▸ **DATA**
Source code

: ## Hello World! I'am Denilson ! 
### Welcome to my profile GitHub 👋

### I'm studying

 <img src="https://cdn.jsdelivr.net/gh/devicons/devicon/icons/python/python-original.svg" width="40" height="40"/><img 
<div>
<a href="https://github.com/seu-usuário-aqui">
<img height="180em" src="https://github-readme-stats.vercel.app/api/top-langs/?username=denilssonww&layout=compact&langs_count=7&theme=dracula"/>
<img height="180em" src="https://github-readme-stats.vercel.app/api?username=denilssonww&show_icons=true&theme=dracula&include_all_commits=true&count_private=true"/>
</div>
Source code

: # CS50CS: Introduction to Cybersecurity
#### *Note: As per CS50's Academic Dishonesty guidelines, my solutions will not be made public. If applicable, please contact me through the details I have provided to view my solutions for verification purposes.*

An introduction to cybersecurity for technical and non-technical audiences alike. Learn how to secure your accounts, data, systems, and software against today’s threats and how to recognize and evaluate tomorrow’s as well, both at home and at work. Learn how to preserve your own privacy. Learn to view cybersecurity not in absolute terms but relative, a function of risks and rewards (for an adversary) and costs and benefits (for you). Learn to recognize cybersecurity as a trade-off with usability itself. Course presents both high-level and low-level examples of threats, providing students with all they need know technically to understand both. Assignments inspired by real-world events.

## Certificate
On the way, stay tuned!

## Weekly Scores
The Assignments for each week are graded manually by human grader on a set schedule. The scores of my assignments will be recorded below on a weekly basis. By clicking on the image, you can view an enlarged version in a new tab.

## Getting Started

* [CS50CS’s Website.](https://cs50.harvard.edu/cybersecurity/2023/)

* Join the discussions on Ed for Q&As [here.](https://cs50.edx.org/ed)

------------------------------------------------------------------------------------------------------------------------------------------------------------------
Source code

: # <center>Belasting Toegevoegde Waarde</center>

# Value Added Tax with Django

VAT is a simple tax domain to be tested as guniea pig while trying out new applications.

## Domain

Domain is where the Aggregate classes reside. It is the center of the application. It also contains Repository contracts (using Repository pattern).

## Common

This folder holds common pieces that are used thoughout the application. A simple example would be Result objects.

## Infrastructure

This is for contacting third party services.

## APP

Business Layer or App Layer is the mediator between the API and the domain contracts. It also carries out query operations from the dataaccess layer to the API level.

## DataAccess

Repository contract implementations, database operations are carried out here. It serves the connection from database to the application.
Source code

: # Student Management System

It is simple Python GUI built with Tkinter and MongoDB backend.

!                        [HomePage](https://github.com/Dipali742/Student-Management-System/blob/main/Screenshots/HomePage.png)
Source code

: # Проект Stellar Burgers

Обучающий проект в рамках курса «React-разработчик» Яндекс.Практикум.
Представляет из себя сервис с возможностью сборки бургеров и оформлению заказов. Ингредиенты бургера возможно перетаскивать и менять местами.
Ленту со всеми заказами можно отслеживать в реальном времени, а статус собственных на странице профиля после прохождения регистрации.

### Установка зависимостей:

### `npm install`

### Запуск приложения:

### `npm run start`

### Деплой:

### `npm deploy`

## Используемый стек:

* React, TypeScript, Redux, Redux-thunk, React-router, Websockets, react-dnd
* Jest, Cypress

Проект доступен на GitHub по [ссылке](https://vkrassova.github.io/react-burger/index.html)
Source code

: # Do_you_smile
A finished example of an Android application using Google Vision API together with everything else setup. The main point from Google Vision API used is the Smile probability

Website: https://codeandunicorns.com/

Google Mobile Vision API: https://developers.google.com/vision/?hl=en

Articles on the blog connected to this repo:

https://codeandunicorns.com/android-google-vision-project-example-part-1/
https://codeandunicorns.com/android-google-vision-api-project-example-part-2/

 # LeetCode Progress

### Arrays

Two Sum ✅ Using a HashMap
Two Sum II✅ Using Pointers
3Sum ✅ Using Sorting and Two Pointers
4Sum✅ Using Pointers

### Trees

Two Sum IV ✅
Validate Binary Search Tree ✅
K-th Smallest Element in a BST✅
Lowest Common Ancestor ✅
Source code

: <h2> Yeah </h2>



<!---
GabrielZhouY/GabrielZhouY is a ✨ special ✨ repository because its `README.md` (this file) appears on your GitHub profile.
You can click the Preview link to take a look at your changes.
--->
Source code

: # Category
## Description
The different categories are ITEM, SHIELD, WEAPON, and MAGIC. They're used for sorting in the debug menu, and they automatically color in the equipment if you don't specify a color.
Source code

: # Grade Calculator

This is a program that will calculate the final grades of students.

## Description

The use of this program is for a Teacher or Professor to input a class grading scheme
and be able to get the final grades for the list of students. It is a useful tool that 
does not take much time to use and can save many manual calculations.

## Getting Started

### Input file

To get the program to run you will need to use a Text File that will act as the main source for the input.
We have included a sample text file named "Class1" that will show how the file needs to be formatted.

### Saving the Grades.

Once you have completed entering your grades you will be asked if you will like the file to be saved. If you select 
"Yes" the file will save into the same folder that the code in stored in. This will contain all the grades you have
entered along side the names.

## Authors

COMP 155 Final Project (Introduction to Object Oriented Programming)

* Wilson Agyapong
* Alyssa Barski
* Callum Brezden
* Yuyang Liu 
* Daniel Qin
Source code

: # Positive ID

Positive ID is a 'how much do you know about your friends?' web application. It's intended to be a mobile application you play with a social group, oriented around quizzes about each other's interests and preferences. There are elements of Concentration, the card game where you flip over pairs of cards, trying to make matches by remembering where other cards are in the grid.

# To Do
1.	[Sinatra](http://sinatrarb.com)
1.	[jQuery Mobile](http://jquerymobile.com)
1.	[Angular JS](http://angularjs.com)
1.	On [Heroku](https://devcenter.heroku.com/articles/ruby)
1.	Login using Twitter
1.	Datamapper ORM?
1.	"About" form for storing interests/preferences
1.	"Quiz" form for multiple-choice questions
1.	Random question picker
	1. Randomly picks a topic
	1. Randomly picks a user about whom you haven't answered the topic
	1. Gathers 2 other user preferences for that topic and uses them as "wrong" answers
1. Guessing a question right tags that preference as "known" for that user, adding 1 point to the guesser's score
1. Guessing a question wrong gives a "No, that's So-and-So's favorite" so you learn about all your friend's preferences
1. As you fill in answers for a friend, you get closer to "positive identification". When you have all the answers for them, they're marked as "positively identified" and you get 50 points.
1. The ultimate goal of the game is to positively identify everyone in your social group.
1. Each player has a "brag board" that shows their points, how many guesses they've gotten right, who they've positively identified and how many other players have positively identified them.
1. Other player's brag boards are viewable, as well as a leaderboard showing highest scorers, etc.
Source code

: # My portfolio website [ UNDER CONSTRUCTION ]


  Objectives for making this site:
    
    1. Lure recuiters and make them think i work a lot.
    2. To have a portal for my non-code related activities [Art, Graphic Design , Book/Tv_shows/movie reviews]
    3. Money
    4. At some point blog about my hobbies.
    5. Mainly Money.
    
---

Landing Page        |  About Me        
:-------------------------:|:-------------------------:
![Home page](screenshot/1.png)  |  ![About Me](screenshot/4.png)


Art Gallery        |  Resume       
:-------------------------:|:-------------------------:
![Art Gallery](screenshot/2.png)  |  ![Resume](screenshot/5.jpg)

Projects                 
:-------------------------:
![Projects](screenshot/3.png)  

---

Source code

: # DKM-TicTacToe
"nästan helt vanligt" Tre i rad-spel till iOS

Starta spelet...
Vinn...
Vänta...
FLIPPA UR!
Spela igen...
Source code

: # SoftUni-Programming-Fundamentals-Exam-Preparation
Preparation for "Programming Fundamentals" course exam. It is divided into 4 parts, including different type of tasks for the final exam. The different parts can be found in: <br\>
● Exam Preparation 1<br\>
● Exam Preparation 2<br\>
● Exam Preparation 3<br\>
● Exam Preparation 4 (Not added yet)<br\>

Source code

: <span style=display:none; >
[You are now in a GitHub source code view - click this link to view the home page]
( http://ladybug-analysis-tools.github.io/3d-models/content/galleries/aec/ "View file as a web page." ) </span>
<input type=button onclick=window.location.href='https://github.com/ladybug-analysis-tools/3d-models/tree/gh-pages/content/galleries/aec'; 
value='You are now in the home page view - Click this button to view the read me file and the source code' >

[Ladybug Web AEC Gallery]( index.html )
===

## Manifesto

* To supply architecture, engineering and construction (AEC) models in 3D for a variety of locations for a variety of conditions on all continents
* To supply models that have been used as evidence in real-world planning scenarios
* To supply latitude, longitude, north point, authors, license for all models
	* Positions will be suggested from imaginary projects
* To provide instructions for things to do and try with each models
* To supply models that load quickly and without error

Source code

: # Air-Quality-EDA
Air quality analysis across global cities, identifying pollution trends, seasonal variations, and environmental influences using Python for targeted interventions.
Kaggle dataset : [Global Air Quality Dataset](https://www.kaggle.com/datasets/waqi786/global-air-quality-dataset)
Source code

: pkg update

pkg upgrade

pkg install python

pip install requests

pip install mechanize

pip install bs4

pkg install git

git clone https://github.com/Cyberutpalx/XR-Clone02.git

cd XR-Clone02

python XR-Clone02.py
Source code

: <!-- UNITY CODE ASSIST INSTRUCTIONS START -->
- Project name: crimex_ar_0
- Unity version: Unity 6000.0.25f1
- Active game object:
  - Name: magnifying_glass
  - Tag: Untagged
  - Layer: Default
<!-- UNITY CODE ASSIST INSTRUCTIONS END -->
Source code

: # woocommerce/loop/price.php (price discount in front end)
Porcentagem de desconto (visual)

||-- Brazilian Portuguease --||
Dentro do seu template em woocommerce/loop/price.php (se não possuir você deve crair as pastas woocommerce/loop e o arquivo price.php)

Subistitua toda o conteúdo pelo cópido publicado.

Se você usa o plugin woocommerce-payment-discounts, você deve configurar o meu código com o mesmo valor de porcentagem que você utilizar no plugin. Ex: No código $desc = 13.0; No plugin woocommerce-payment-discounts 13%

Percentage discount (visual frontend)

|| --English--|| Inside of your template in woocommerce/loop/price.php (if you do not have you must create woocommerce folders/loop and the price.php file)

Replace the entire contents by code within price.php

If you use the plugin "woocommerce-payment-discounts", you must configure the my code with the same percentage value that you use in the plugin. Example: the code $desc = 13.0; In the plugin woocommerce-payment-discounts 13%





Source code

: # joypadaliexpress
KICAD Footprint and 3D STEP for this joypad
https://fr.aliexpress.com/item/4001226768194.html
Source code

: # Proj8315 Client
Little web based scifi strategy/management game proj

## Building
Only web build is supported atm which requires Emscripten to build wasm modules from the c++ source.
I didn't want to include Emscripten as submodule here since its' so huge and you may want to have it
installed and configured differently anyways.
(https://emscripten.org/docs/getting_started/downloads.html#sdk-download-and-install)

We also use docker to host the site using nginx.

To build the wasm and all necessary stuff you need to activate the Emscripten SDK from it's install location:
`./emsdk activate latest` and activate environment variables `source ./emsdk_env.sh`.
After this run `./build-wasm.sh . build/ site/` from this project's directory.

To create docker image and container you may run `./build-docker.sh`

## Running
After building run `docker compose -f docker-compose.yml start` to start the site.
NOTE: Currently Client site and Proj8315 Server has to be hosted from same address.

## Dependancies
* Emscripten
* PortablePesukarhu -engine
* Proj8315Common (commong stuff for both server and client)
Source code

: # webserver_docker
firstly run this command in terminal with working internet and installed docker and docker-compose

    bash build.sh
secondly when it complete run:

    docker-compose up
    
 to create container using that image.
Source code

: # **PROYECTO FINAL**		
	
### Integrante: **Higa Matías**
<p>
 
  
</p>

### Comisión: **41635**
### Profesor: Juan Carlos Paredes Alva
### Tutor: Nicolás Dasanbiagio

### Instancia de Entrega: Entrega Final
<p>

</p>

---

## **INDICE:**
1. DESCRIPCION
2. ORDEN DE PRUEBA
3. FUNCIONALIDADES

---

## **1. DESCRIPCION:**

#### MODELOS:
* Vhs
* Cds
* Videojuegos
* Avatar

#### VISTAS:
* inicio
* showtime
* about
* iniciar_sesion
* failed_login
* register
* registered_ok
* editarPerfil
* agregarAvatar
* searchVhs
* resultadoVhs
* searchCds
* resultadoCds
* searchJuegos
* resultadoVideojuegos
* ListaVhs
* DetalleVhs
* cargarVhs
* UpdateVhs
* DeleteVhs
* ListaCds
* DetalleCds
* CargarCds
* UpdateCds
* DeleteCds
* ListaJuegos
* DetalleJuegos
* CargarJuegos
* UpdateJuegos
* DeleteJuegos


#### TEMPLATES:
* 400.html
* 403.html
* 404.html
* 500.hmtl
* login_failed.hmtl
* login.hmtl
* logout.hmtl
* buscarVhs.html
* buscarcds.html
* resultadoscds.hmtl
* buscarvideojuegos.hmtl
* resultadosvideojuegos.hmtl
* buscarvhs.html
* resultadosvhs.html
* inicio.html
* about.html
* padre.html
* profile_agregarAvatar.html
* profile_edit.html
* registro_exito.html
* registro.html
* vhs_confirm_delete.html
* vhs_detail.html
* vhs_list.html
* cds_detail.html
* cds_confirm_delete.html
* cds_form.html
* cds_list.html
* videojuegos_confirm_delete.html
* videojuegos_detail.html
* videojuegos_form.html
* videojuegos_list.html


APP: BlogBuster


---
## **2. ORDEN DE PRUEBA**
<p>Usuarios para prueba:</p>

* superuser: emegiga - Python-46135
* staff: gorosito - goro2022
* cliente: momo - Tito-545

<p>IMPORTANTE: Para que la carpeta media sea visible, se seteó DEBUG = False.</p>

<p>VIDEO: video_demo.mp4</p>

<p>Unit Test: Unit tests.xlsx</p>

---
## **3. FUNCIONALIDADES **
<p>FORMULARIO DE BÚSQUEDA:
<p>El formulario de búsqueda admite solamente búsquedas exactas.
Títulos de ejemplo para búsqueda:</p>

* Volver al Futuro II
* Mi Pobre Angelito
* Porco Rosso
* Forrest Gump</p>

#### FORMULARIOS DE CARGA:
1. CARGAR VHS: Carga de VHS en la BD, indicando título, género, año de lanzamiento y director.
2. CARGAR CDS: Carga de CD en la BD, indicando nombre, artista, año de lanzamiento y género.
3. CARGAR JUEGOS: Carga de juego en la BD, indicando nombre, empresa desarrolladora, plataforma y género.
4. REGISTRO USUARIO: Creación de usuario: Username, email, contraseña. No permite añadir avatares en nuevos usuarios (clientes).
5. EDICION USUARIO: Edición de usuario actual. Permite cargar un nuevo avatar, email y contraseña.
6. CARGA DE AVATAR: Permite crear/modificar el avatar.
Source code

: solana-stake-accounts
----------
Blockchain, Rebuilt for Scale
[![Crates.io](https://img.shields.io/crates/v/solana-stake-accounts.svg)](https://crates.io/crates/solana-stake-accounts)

▸ **TASK DETAILS**
Go through the entries above and count the lines holding the word "your"; write nothing but the number.

▸ **ANSWER SPACE**
8